SUPPLIED RECORDS:
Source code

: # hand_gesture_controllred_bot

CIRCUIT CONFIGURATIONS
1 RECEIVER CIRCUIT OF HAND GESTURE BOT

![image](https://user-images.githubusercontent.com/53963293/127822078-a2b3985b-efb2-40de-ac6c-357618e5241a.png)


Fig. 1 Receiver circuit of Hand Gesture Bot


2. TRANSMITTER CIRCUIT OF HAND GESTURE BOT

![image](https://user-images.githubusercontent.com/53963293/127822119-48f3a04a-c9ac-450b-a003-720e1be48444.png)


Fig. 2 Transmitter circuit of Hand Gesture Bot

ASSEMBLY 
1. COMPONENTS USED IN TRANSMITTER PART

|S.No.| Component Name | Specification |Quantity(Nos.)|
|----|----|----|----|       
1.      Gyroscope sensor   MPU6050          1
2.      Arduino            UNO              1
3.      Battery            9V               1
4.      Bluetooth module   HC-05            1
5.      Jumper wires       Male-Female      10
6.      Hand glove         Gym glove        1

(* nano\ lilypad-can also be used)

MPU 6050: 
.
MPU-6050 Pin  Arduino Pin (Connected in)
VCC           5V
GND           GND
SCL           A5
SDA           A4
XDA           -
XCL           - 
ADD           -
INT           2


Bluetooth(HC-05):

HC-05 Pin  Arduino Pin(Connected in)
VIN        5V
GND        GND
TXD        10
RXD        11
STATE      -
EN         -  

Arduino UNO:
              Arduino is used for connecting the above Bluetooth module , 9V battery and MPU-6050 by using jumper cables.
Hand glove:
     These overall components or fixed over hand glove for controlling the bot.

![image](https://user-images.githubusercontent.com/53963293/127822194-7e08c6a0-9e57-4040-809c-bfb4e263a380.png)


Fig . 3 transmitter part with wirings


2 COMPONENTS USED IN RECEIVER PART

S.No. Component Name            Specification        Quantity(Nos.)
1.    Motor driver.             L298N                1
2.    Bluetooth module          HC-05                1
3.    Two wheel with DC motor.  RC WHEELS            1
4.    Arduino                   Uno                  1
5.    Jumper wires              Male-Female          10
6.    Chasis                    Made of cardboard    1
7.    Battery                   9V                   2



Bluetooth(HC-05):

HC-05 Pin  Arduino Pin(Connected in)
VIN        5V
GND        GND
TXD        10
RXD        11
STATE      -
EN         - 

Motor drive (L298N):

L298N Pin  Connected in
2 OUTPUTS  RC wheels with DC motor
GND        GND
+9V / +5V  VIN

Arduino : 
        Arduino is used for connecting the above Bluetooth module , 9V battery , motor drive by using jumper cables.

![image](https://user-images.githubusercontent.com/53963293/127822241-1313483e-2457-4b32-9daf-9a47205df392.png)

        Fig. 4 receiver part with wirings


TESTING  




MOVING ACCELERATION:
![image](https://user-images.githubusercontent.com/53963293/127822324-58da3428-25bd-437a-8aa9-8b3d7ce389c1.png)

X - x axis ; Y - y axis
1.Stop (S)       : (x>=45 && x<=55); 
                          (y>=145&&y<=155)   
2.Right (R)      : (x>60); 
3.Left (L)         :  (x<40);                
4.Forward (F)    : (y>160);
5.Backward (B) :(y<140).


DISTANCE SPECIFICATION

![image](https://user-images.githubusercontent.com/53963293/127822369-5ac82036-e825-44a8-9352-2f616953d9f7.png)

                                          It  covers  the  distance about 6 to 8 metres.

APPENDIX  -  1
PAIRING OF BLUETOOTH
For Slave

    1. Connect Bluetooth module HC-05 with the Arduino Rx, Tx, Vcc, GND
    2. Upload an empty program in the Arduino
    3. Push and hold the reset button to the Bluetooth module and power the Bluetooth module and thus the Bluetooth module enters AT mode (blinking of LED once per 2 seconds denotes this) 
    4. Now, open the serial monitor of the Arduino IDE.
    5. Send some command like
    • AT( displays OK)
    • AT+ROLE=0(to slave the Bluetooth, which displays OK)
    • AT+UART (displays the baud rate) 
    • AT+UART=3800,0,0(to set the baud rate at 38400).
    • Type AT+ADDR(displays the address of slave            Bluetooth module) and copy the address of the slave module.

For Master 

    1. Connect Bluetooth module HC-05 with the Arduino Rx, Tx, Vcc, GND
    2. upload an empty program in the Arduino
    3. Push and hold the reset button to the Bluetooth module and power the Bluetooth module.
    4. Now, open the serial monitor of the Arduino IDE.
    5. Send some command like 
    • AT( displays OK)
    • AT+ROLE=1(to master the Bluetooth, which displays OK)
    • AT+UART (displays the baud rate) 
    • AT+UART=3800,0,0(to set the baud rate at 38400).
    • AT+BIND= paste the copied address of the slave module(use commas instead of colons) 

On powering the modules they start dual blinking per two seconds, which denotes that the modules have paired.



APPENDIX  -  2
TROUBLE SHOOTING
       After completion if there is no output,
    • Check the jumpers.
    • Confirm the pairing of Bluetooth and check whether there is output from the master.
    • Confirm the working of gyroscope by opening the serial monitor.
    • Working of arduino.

EXERCISE:
Would you copy all lines in the records where the string "glove" appears?

YOUR SOLUTION:
6.      Hand glove         Gym glove        1
Hand glove:
     These overall components or fixed over hand glove for controlling the bot.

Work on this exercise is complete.